What is taking place is a situation where both industries are blurring around the edges and their products are taking on characteristics of the other. This is an innovative development because increasingly solutions will be needed that will generate investment returns in retirement while enabling individuals to draw down their assets. The situation stems from reforms governments worldwide have undertaken that will leave future retirees with less social security income compared with today’s pensioners.
These changes were initiated because swelling numbers of increasingly long-living retirees and declining numbers of workers means pension provision is becoming a delicate balancing act between caring for one generation – who have worked and contributed to the existing system – and ensuring the rights of future generations.

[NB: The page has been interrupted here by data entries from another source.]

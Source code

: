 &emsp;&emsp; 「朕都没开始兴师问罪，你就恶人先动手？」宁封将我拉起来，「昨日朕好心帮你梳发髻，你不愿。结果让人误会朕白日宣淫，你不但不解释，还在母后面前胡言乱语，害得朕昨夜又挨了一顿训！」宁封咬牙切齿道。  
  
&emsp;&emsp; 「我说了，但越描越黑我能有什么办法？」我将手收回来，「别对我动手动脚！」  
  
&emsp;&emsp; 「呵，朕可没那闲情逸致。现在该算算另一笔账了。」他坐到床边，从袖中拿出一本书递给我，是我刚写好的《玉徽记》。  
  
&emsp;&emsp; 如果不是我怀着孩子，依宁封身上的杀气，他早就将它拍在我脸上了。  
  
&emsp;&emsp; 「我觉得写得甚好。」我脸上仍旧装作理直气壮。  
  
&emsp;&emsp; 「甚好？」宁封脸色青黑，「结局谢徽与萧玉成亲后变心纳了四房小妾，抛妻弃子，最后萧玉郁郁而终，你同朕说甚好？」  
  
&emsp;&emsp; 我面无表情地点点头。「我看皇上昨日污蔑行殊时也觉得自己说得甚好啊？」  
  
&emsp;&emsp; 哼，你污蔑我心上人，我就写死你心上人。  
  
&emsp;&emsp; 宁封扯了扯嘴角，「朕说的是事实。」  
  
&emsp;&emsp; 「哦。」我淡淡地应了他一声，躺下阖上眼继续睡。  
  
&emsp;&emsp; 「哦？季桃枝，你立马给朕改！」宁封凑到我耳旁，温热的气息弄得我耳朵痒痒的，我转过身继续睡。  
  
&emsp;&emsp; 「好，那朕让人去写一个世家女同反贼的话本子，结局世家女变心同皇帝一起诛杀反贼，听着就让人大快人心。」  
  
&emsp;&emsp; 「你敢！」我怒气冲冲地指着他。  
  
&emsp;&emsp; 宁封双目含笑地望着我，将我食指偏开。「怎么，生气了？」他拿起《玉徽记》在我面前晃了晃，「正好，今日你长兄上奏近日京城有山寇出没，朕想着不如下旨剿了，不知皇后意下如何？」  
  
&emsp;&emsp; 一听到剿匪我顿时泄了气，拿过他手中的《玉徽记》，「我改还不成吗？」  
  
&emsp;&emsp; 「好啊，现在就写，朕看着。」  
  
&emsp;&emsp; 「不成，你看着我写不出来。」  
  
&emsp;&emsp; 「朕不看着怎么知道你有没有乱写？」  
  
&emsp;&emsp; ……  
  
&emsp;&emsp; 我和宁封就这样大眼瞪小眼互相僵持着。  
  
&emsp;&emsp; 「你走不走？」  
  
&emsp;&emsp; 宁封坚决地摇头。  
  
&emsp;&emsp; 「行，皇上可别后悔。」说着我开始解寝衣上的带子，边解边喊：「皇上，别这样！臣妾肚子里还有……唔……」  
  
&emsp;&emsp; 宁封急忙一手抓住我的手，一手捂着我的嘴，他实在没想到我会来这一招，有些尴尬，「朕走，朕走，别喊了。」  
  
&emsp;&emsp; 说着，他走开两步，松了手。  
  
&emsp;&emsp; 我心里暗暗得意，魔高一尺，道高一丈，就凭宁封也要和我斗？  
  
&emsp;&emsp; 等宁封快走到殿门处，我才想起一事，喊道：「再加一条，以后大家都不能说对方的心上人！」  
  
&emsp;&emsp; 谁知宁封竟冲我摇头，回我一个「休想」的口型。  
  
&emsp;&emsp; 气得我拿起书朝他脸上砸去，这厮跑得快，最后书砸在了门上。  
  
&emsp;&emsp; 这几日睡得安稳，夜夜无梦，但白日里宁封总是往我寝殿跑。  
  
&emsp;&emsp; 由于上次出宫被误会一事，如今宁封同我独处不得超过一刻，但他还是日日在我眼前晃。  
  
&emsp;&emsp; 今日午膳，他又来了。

But while changes may keep pension systems sustainable, people today need to consider if they will have adequate retirement income to maintain their standard of living when they retire. Or will they risk an income shortfall, or even poverty? Renate Finke investigates this with the new Retirement Income Adequacy (RIA) Indicator, which compares the adequacy of retirement systems between countries. She notes that future retirees who expect to depend significantly on social security should consider that only Finland, New Zealand, the Netherlands and Norway have public systems that seem to both provide adequate retirement income and to be sustainable.